◆ **EXERCISE BRIEF**
Copy each line in the data below that contains the word "afQuickField".

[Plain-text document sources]
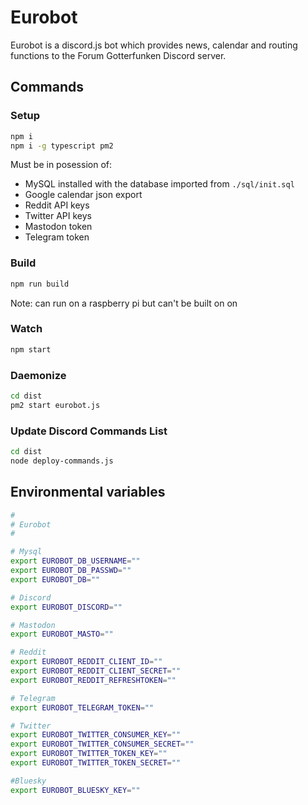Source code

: # Eurobot

Eurobot is a discord.js bot which provides news, calendar and routing functions to the Forum Gotterfunken Discord server.

## Commands

### Setup
```bash
npm i
npm i -g typescript pm2
```

Must be in posession of:  
- MySQL installed with the database imported from `./sql/init.sql`  
- Google calendar json export  
- Reddit API keys  
- Twitter API keys  
- Mastodon token  
- Telegram token

### Build
```bash
npm run build
```

Note: can run on a raspberry pi but can't be built on on

### Watch
```bash
npm start
```

### Daemonize
```bash
cd dist
pm2 start eurobot.js
```

### Update Discord Commands List

```bash
cd dist
node deploy-commands.js
```

## Environmental variables

```bash
#
# Eurobot
#

# Mysql
export EUROBOT_DB_USERNAME=""
export EUROBOT_DB_PASSWD=""
export EUROBOT_DB=""

# Discord
export EUROBOT_DISCORD=""

# Mastodon
export EUROBOT_MASTO=""

# Reddit
export EUROBOT_REDDIT_CLIENT_ID=""
export EUROBOT_REDDIT_CLIENT_SECRET=""
export EUROBOT_REDDIT_REFRESHTOKEN=""

# Telegram
export EUROBOT_TELEGRAM_TOKEN=""

# Twitter
export EUROBOT_TWITTER_CONSUMER_KEY=""
export EUROBOT_TWITTER_CONSUMER_SECRET=""
export EUROBOT_TWITTER_TOKEN_KEY=""
export EUROBOT_TWITTER_TOKEN_SECRET=""

#Bluesky
export EUROBOT_BLUESKY_KEY=""

```
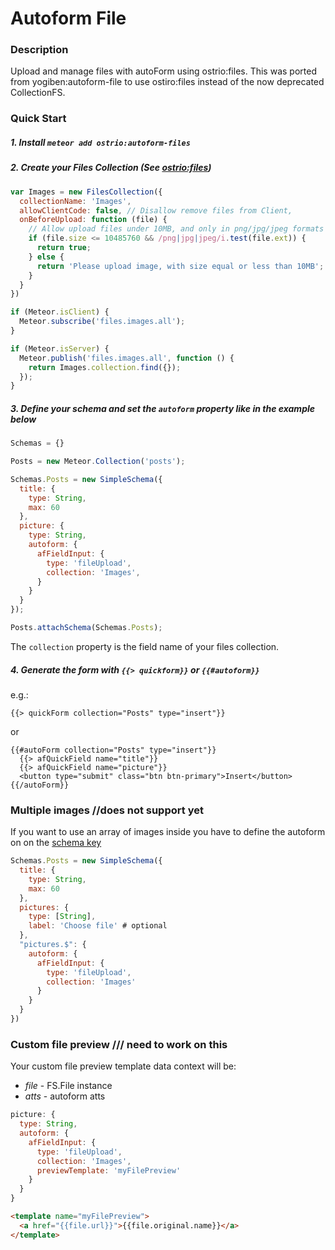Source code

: Autoform File
=============

### Description
Upload and manage files with autoForm using ostrio:files.
This was ported from yogiben:autoform-file to use ostiro:files instead of the now deprecated CollectionFS.

### Quick Start
##### 1. Install `meteor add ostrio:autoform-files`
##### 2. Create your Files Collection (See [ostrio:files](https://github.com/VeliovGroup/Meteor-Files.git))
```javascript
var Images = new FilesCollection({
  collectionName: 'Images',
  allowClientCode: false, // Disallow remove files from Client,
  onBeforeUpload: function (file) {
    // Allow upload files under 10MB, and only in png/jpg/jpeg formats
    if (file.size <= 10485760 && /png|jpg|jpeg/i.test(file.ext)) {
      return true;
    } else {
      return 'Please upload image, with size equal or less than 10MB';
    }
  }
})

if (Meteor.isClient) {
  Meteor.subscribe('files.images.all');
}

if (Meteor.isServer) {
  Meteor.publish('files.images.all', function () {
    return Images.collection.find({});
  });
}
```
##### 3. Define your schema and set the `autoform` property like in the example below
```javascript
Schemas = {}

Posts = new Meteor.Collection('posts');

Schemas.Posts = new SimpleSchema({
  title: {
    type: String,
    max: 60
  },
  picture: {
    type: String,
    autoform: {
      afFieldInput: {
        type: 'fileUpload',
        collection: 'Images',
      }
    }
  }
});

Posts.attachSchema(Schemas.Posts);
```

The `collection` property is the field name of your files collection.

##### 4. Generate the form with `{{> quickform}}` or `{{#autoform}}`
e.g.:
```
{{> quickForm collection="Posts" type="insert"}}
```

or

```
{{#autoForm collection="Posts" type="insert"}}
  {{> afQuickField name="title"}}
  {{> afQuickField name="picture"}}
  <button type="submit" class="btn btn-primary">Insert</button>
{{/autoForm}}
```

### Multiple images //does not support yet
If you want to use an array of images inside you have to define the autoform on on the [schema key](https://github.com/aldeed/meteor-simple-schema#schema-keys)

```javascript
Schemas.Posts = new SimpleSchema({
  title: {
    type: String,
    max: 60
  },
  pictures: {
    type: [String],
    label: 'Choose file' # optional
  },
  "pictures.$": {
    autoform: {
      afFieldInput: {
        type: 'fileUpload',
        collection: 'Images'
      }
    }
  }
})
```

### Custom file preview /// need to work on this

Your custom file preview template data context will be:

- *file* - FS.File instance
- *atts* - autoform atts

```javascript
picture: {
  type: String,
  autoform: {
    afFieldInput: {
      type: 'fileUpload',
      collection: 'Images',
      previewTemplate: 'myFilePreview'
    }
  }
}
```

```html
<template name="myFilePreview">
  <a href="{{file.url}}">{{file.original.name}}</a>
</template>
```
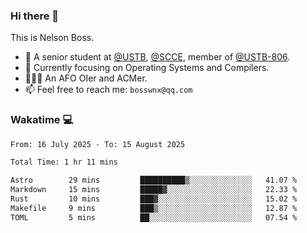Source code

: ### Hi there 👋

<!--
**bosswnx/bosswnx** is a ✨ _special_ ✨ repository because its `README.md` (this file) appears on your GitHub profile.

Here are some ideas to get you started:

- 🔭 I’m currently working on ...
- 🌱 I’m currently learning ...
- 👯 I’m looking to collaborate on ...
- 🤔 I’m looking for help with ...
- 💬 Ask me about ...
- 📫 How to reach me: ...
- 😄 Pronouns: ...
- ⚡ Fun fact: ...
-->

This is Nelson Boss.

- 🏫 A senior student at [@USTB](https://www.ustb.edu.cn/), [@SCCE](https://scce.ustb.edu.cn/), member of [@USTB-806](https://ustb-806.github.io/).
- 🌱 Currently focusing on Operating Systems and Compilers.
- 🧑🏻‍💻 An AFO OIer and ACMer.
- 📫 Feel free to reach me: `bosswnx@qq.com`

### Wakatime 💻

<!--START_SECTION:waka-->

```txt
From: 16 July 2025 - To: 15 August 2025

Total Time: 1 hr 11 mins

Astro        29 mins         ██████████▒░░░░░░░░░░░░░░   41.07 %
Markdown     15 mins         █████▓░░░░░░░░░░░░░░░░░░░   22.33 %
Rust         10 mins         ███▓░░░░░░░░░░░░░░░░░░░░░   15.02 %
Makefile     9 mins          ███▒░░░░░░░░░░░░░░░░░░░░░   12.87 %
TOML         5 mins          ██░░░░░░░░░░░░░░░░░░░░░░░   07.54 %
```

<!--END_SECTION:waka-->
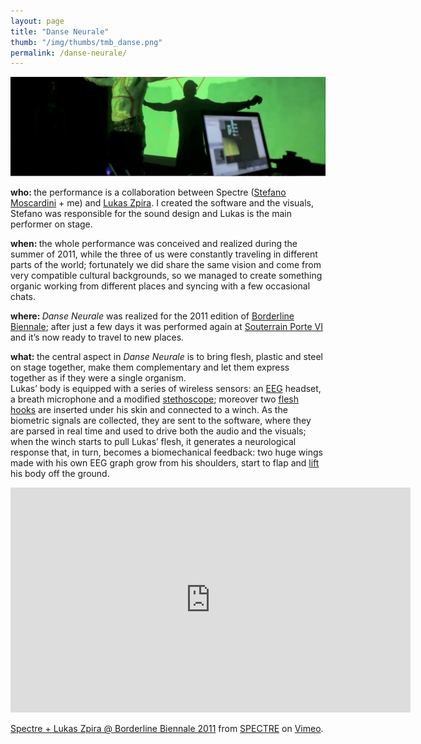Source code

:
 ```yaml
---
layout: page
title: "Danse Neurale"
thumb: "/img/thumbs/tmb_danse.png"
permalink: /danse-neurale/
---
```

<img src="/img/banners/banner14.png">
<p><strong>who: </strong>the performance is a collaboration between Spectre (<a href="http://www.stefanomoscardini.it" target="new">Stefano Moscardini</a> + me) and <a href="http://www.body-art.net" target="new">Lukas Zpira</a>. I created the software and the visuals, Stefano was responsible for the sound design and Lukas is the main performer on stage.</p>
<p><strong>when: </strong>the whole performance was conceived and realized during the summer of 2011, while the three of us were constantly traveling in different parts of the world; fortunately we did share the same vision and come from very compatible cultural backgrounds, so we managed to create something organic working from different places and syncing with a few occasional chats.</p>
<p><strong>where: </strong><i>Danse Neurale</i> was realized for the 2011 edition of <a href="http://www.borderlinebiennale.tv" target="new">Borderline Biennale</a>; after just a few days it was performed again at <a href="http://www.souterrain-totem.org/" target="new">Souterrain Porte VI</a> and it&#8217;s now ready to travel to new places.</p>
<p><strong>what: </strong>the central aspect in <i>Danse Neurale</i> is to bring flesh, plastic and steel on stage together, make them complementary and let them express together as if they were a single organism. <br />Lukas&#8217; body is equipped with a series of wireless sensors: an <a href="http://en.wikipedia.org/wiki/Electroencephalography" target="new">EEG</a> headset, a breath microphone and a modified <a href="http://en.wikipedia.org/wiki/Stethoscope" target="new">stethoscope</a>; moreover two <a href="http://www.stevehaworth.com/wordpress/index.php/archives/121" target="new">flesh hooks</a> are inserted under his skin and connected to a winch. As the biometric signals are collected, they are sent to the software, where they are parsed in real time and used to drive both the audio and the visuals; when the winch starts to pull Lukas&#8217; flesh, it generates a neurological response that, in turn, becomes a biomechanical feedback: two huge wings made with his own EEG graph grow from his shoulders, start to flap and <a href="http://en.wikipedia.org/wiki/Suspension_(body_modification)" target="new">lift</a> his body off the ground. </p>
<iframe src="https://player.vimeo.com/video/29874818" width="640" height="360" frameborder="0" webkitallowfullscreen mozallowfullscreen allowfullscreen></iframe>
<p><a href="https://vimeo.com/29874818">Spectre + Lukas Zpira @ Borderline Biennale 2011</a> from <a href="https://vimeo.com/user8655824">SPECTRE</a> on <a href="https://vimeo.com">Vimeo</a>.</p>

◆ **RESPONSE TO THIS EXERCISE**
  {{> afQuickField name="title"}}
  {{> afQuickField name="picture"}}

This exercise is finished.